* _What the exercise asks_
Within the listing below, count the lines that have the string "pairs". Answer with that number only.

Content starts

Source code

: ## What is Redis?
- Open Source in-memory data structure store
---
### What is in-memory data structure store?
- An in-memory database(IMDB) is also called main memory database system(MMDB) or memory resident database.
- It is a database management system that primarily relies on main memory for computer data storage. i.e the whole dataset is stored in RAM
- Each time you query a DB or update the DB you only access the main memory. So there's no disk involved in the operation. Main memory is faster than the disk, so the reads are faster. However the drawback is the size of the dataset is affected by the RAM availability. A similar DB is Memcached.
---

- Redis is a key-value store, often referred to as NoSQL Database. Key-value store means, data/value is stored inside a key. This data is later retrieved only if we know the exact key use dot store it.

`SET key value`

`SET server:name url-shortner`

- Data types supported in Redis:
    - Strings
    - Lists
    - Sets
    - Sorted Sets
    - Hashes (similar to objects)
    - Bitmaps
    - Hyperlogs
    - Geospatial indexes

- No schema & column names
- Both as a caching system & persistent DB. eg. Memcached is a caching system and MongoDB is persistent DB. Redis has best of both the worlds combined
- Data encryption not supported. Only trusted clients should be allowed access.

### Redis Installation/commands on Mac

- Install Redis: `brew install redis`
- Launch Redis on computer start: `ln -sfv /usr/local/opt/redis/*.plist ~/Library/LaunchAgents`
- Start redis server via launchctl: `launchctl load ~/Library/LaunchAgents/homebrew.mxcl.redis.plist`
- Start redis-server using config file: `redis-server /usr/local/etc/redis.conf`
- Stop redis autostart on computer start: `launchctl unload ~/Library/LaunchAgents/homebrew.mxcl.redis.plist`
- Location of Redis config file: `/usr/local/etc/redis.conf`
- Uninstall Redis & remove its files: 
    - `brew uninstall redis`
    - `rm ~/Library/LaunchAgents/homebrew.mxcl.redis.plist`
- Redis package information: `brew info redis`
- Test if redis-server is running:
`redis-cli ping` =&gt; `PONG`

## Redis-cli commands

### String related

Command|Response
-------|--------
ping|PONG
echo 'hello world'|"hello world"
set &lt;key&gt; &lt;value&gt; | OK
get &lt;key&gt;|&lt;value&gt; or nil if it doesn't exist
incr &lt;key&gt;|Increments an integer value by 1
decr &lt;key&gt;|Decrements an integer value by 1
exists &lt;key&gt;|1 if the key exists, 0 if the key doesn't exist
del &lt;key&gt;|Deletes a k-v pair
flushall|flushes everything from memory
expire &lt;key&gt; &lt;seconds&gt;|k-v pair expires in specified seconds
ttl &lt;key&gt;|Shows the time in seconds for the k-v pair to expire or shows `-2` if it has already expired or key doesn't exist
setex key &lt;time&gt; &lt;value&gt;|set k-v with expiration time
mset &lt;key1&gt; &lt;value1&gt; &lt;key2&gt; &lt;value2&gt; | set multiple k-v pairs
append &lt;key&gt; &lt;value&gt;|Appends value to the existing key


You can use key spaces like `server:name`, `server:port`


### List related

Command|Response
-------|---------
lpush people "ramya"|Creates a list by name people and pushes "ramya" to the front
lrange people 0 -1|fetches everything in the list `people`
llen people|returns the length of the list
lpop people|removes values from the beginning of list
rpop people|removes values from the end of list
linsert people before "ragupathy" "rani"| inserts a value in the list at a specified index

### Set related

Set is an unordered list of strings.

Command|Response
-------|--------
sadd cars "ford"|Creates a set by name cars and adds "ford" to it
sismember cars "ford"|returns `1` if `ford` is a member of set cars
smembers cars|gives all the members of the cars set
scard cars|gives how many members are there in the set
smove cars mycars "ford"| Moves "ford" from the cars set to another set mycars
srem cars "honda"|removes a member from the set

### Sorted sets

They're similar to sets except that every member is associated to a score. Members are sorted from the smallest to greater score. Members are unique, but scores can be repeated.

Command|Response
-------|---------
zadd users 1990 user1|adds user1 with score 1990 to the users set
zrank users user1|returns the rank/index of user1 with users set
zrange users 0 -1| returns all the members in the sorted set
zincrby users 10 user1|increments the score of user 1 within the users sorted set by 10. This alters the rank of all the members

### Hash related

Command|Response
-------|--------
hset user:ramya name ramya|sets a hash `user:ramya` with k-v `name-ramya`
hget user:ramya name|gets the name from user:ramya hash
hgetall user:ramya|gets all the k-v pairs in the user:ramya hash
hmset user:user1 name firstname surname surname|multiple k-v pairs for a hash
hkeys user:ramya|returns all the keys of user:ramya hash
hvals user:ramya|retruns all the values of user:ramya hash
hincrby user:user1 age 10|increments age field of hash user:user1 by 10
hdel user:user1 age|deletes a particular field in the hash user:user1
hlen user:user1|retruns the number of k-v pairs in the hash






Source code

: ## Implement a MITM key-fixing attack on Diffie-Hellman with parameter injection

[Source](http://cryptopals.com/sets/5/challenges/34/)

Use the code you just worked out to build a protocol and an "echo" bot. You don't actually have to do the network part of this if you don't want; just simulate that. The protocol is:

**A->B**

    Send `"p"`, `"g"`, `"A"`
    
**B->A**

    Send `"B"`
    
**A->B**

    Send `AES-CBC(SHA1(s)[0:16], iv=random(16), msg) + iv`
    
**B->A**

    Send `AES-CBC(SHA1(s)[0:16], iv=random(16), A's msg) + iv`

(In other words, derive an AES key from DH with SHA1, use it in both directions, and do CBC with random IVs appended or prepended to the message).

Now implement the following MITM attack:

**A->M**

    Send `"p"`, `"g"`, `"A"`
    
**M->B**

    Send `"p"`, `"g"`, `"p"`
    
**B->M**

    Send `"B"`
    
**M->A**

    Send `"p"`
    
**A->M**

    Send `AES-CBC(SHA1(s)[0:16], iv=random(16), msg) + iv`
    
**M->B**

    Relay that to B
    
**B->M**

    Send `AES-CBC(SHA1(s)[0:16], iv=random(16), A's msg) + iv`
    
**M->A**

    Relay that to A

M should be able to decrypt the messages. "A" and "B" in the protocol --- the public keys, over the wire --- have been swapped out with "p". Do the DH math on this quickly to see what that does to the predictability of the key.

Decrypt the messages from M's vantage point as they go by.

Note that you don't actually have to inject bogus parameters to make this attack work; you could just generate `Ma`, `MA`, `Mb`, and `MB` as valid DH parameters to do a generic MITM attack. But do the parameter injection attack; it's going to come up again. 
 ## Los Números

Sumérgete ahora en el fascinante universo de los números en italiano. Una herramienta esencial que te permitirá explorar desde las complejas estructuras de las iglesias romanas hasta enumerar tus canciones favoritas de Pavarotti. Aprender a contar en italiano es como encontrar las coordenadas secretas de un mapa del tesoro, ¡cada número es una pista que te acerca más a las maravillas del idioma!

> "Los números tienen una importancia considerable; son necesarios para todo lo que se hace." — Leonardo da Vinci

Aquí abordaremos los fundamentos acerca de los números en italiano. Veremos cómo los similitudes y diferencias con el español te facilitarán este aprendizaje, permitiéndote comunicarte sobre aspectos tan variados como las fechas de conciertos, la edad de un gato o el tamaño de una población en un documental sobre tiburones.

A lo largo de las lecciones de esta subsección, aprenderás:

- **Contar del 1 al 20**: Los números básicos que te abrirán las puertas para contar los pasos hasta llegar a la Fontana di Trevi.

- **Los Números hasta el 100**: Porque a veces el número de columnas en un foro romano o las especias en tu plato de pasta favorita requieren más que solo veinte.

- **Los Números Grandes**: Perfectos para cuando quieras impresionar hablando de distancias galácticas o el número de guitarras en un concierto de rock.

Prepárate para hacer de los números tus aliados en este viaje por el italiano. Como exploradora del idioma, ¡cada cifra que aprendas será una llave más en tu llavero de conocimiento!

Content ends

* _Expected answer_
4